_THE DATA:_
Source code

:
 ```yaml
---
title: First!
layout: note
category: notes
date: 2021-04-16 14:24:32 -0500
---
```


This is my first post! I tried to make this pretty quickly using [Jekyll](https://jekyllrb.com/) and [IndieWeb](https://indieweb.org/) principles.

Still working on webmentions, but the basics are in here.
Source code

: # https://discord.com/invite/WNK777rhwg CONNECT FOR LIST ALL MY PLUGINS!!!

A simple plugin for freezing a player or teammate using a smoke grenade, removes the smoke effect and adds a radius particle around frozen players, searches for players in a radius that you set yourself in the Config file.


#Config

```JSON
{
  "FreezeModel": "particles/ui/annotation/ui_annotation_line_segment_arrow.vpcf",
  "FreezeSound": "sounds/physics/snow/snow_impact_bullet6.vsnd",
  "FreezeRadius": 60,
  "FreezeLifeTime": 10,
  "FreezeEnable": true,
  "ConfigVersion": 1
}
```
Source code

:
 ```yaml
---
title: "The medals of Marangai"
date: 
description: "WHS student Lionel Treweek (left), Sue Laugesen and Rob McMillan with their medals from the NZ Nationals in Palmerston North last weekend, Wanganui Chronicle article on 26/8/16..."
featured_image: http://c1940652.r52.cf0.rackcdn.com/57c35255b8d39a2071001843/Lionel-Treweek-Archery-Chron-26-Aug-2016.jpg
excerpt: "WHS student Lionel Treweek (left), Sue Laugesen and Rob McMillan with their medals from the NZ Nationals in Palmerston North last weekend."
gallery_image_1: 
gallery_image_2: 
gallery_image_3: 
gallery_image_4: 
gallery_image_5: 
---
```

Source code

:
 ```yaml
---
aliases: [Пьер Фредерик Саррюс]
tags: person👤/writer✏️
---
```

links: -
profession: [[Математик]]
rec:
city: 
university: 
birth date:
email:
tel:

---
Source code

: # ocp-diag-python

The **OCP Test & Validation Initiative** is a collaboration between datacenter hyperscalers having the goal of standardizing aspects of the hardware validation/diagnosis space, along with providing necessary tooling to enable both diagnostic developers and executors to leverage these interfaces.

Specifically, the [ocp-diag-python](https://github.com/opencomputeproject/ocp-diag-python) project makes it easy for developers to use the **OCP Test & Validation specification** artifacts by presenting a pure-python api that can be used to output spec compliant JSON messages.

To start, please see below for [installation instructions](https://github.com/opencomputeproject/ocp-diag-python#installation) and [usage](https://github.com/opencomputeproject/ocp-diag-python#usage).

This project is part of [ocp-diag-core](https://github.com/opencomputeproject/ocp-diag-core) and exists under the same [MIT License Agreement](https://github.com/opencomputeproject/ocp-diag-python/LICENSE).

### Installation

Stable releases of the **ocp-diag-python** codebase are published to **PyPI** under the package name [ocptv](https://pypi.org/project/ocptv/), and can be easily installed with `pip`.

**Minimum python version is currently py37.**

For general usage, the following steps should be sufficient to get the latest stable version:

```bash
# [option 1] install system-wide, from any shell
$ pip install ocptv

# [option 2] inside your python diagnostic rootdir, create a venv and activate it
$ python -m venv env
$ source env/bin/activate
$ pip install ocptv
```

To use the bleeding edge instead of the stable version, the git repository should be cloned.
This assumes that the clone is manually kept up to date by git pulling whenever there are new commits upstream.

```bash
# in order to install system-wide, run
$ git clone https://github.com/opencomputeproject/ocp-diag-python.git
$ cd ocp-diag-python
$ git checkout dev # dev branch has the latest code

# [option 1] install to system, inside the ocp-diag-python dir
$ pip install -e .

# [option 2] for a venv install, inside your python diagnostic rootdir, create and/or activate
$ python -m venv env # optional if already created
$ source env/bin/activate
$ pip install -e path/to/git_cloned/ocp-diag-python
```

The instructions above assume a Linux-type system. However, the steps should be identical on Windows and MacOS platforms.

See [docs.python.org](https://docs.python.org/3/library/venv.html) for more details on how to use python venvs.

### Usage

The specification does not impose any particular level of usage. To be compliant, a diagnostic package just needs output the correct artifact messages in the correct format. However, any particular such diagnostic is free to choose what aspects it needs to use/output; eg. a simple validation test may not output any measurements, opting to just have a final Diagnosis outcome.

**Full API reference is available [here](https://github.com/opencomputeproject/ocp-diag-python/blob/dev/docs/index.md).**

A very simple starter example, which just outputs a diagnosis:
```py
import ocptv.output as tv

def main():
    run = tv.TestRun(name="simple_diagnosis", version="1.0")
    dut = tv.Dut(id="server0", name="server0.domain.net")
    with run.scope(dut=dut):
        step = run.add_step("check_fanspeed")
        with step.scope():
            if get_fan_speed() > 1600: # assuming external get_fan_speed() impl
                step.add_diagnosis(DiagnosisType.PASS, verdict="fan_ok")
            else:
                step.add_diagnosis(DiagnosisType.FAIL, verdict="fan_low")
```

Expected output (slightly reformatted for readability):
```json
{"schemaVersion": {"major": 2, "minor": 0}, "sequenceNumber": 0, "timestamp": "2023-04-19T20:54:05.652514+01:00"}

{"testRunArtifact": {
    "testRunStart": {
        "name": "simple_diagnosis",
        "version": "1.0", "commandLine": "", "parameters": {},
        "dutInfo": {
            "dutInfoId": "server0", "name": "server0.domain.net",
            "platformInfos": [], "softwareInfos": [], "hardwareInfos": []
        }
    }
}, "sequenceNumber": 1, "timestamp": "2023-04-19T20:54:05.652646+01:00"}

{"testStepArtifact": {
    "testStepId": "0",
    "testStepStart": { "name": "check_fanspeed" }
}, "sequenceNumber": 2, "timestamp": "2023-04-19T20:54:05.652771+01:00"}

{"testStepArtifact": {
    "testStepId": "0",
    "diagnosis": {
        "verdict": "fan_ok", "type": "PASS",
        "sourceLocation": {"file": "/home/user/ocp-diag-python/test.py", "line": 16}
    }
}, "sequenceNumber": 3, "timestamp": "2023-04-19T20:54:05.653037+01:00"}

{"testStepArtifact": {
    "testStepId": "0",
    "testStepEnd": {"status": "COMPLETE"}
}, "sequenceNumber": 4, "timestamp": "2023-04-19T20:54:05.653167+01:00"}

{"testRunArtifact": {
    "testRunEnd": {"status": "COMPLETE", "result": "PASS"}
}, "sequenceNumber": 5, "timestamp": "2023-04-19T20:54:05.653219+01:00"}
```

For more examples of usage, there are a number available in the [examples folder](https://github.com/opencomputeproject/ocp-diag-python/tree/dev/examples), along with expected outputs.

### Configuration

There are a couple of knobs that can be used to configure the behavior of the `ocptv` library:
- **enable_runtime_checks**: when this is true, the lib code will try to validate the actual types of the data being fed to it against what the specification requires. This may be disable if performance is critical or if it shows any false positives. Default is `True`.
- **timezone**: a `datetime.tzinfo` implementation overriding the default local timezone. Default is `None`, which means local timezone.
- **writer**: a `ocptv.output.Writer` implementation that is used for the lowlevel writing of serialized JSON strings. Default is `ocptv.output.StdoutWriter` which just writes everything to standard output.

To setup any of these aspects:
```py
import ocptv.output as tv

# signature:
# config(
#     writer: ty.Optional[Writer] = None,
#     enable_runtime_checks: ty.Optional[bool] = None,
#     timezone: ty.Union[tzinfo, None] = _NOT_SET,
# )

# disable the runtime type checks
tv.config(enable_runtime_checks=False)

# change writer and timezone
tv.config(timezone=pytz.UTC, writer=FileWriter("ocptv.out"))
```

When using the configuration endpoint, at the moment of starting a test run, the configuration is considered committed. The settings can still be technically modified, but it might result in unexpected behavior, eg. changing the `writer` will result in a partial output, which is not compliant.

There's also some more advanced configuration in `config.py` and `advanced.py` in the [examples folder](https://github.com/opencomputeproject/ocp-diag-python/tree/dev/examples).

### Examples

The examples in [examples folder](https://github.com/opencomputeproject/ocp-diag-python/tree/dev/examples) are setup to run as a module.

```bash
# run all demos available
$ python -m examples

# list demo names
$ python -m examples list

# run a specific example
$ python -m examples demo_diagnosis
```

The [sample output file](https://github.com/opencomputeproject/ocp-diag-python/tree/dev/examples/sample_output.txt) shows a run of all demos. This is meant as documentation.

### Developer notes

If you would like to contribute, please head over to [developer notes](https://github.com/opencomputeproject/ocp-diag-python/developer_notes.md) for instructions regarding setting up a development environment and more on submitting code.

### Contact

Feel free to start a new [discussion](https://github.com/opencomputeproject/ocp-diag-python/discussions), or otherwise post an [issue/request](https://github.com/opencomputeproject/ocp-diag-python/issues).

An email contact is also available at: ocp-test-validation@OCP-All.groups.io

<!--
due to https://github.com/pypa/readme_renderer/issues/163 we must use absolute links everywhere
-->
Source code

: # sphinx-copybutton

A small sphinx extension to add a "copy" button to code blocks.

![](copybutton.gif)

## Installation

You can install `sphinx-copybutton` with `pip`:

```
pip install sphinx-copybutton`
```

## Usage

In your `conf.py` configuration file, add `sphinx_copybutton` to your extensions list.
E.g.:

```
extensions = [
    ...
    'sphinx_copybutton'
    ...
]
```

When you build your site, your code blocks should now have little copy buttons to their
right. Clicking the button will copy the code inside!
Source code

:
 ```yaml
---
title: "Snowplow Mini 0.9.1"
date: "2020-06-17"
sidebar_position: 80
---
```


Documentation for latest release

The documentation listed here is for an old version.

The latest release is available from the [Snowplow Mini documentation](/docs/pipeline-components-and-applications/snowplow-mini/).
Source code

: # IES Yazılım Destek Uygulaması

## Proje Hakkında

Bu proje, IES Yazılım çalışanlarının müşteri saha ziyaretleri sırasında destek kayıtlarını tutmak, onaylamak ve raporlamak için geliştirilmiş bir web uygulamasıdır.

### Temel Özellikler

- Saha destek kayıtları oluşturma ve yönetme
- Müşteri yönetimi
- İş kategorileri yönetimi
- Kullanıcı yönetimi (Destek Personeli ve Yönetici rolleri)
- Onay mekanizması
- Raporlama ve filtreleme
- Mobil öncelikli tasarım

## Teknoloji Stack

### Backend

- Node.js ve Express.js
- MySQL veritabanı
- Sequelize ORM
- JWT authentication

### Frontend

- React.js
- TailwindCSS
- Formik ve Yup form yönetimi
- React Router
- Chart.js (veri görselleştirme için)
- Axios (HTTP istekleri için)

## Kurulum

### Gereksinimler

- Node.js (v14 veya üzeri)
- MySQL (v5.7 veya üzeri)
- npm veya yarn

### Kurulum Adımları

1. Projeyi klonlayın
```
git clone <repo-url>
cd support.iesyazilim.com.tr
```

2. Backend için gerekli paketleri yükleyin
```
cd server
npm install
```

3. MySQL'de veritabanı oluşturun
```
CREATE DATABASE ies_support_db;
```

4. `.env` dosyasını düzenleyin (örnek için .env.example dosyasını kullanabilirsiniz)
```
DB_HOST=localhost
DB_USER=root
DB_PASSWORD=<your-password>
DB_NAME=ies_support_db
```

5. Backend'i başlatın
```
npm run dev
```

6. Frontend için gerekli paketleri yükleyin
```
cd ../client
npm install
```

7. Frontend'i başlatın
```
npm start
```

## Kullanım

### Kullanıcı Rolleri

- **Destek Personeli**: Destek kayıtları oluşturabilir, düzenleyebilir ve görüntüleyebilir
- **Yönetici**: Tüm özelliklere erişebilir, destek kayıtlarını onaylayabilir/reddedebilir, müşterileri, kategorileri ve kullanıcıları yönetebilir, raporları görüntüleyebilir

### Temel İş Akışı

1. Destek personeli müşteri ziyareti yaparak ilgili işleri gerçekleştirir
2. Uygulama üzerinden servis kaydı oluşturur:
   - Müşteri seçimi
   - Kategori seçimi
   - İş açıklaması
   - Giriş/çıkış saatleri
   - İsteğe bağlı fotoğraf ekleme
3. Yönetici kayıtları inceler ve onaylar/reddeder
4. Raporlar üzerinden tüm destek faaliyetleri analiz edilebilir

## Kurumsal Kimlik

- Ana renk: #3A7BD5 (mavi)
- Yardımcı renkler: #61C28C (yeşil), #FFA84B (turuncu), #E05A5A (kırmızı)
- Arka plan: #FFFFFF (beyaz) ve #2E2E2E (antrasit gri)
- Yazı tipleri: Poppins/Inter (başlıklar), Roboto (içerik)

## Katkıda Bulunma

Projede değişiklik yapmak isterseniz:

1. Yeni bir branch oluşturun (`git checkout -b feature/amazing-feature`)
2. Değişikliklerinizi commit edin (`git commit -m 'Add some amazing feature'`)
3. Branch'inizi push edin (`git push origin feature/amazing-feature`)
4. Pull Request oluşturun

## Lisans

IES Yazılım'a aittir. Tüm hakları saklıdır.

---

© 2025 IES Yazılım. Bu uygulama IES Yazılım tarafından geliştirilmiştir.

_WHAT TO DO:_ Beginning at the first line of the data above, retype each line until you reach the line containing "This is my first", and include that one too. Add nothing else.

_SOLVED EXERCISE:_
Source code

:
 ```yaml
---
title: First!
layout: note
category: notes
date: 2021-04-16 14:24:32 -0500
---
```


This is my first post! I tried to make this pretty quickly using [Jekyll](https://jekyllrb.com/) and [IndieWeb](https://indieweb.org/) principles.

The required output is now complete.